EXERCISE:
Leave the pictures out, and print everything else in the records exactly.

TASK DATA:
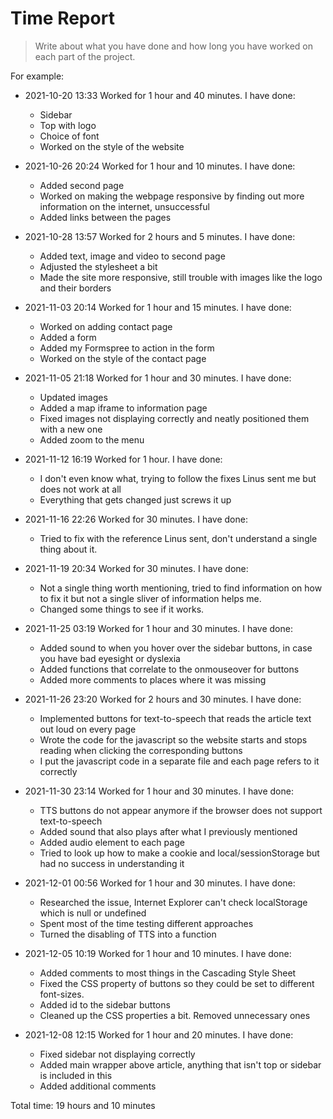 # Time Report

> Write about what you have done and how long you have worked on each part of the project.

For example: 

- 2021-10-20 13:33 Worked for 1 hour and 40 minutes. I have done:
  - Sidebar
  - Top with logo
  - Choice of font
  - Worked on the style of the website

- 2021-10-26 20:24 Worked for 1 hour and 10 minutes. I have done:
  - Added second page
  - Worked on making the webpage responsive by finding out more information on the internet, unsuccessful
  - Added links between the pages

- 2021-10-28 13:57 Worked for 2 hours and 5 minutes. I have done:
  - Added text, image and video to second page
  - Adjusted the stylesheet a bit
  - Made the site more responsive, still trouble with images like the logo and their borders

- 2021-11-03 20:14 Worked for 1 hour and 15 minutes. I have done:
  - Worked on adding contact page
  - Added a form
  - Added my Formspree to action in the form
  - Worked on the style of the contact page

- 2021-11-05 21:18 Worked for 1 hour and 30 minutes. I have done:
  - Updated images
  - Added a map iframe to information page
  - Fixed images not displaying correctly and neatly positioned them with a new one
  - Added zoom to the menu
 
- 2021-11-12 16:19 Worked for 1 hour. I have done:
  - I don't even know what, trying to follow the fixes Linus sent me but does not work at all
  - Everything that gets changed just screws it up

- 2021-11-16 22:26 Worked for 30 minutes. I have done:
  - Tried to fix with the reference Linus sent, don't understand a single thing about it.

- 2021-11-19 20:34 Worked for 30 minutes. I have done:
  - Not a single thing worth mentioning, tried to find information on how to fix it but not a single sliver of information helps me.
  - Changed some things to see if it works.

- 2021-11-25 03:19 Worked for 1 hour and 30 minutes. I have done:
  - Added sound to when you hover over the sidebar buttons, in case you have bad eyesight or dyslexia
  - Added functions that correlate to the onmouseover for buttons
  - Added more comments to places where it was missing

- 2021-11-26 23:20 Worked for 2 hours and 30 minutes. I have done:
  - Implemented buttons for text-to-speech that reads the article text out loud on every page
  - Wrote the code for the javascript so the website starts and stops reading when clicking the corresponding buttons
  - I put the javascript code in a separate file and each page refers to it correctly

- 2021-11-30 23:14 Worked for 1 hour and 30 minutes. I have done:
  - TTS buttons do not appear anymore if the browser does not support text-to-speech
  - Added sound that also plays after what I previously mentioned
  - Added audio element to each page
  - Tried to look up how to make a cookie and local/sessionStorage but had no success in understanding it

- 2021-12-01 00:56 Worked for 1 hour and 30 minutes. I have done:
  - Researched the issue, Internet Explorer can't check localStorage which is null or undefined
  - Spent most of the time testing different approaches
  - Turned the disabling of TTS into a function

- 2021-12-05 10:19 Worked for 1 hour and 10 minutes. I have done:
  - Added comments to most things in the Cascading Style Sheet
  - Fixed the CSS property of buttons so they could be set to different font-sizes.
  - Added id to the sidebar buttons
  - Cleaned up the CSS properties a bit. Removed unnecessary ones

- 2021-12-08 12:15 Worked for 1 hour and 20 minutes. I have done:
  - Fixed sidebar not displaying correctly
  - Added main wrapper above article, anything that isn't top or sidebar is included in this
  - Added additional comments

Total time: 19 hours and 10 minutes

ANSWER BOX:
 # Time Report

> Write about what you have done and how long you have worked on each part of the project.

For example: 

- 2021-10-20 13:33 Worked for 1 hour and 40 minutes. I have done:
  - Sidebar
  - Top with logo
  - Choice of font
  - Worked on the style of the website

- 2021-10-26 20:24 Worked for 1 hour and 10 minutes. I have done:
  - Added second page
  - Worked on making the webpage responsive by finding out more information on the internet, unsuccessful
  - Added links between the pages

- 2021-10-28 13:57 Worked for 2 hours and 5 minutes. I have done:
  - Added text, image and video to second page
  - Adjusted the stylesheet a bit
  - Made the site more responsive, still trouble with images like the logo and their borders

- 2021-11-03 20:14 Worked for 1 hour and 15 minutes. I have done:
  - Worked on adding contact page
  - Added a form
  - Added my Formspree to action in the form
  - Worked on the style of the contact page

- 2021-11-05 21:18 Worked for 1 hour and 30 minutes. I have done:
  - Updated images
  - Added a map iframe to information page
  - Fixed images not displaying correctly and neatly positioned them with a new one
  - Added zoom to the menu
 
- 2021-11-12 16:19 Worked for 1 hour. I have done:
  - I don't even know what, trying to follow the fixes Linus sent me but does not work at all
  - Everything that gets changed just screws it up

- 2021-11-16 22:26 Worked for 30 minutes. I have done:
  - Tried to fix with the reference Linus sent, don't understand a single thing about it.

- 2021-11-19 20:34 Worked for 30 minutes. I have done:
  - Not a single thing worth mentioning, tried to find information on how to fix it but not a single sliver of information helps me.
  - Changed some things to see if it works.

- 2021-11-25 03:19 Worked for 1 hour and 30 minutes. I have done:
  - Added sound to when you hover over the sidebar buttons, in case you have bad eyesight or dyslexia
  - Added functions that correlate to the onmouseover for buttons
  - Added more comments to places where it was missing

- 2021-11-26 23:20 Worked for 2 hours and 30 minutes. I have done:
  - Implemented buttons for text-to-speech that reads the article text out loud on every page
  - Wrote the code for the javascript so the website starts and stops reading when clicking the corresponding buttons
  - I put the javascript code in a separate file and each page refers to it correctly

- 2021-11-30 23:14 Worked for 1 hour and 30 minutes. I have done:
  - TTS buttons do not appear anymore if the browser does not support text-to-speech
  - Added sound that also plays after what I previously mentioned
  - Added audio element to each page
  - Tried to look up how to make a cookie and local/sessionStorage but had no success in understanding it

- 2021-12-01 00:56 Worked for 1 hour and 30 minutes. I have done:
  - Researched the issue, Internet Explorer can't check localStorage which is null or undefined
  - Spent most of the time testing different approaches
  - Turned the disabling of TTS into a function

- 2021-12-05 10:19 Worked for 1 hour and 10 minutes. I have done:
  - Added comments to most things in the Cascading Style Sheet
  - Fixed the CSS property of buttons so they could be set to different font-sizes.
  - Added id to the sidebar buttons
  - Cleaned up the CSS properties a bit. Removed unnecessary ones

- 2021-12-08 12:15 Worked for 1 hour and 20 minutes. I have done:
  - Fixed sidebar not displaying correctly
  - Added main wrapper above article, anything that isn't top or sidebar is included in this
  - Added additional comments

Total time: 19 hours and 10 minutes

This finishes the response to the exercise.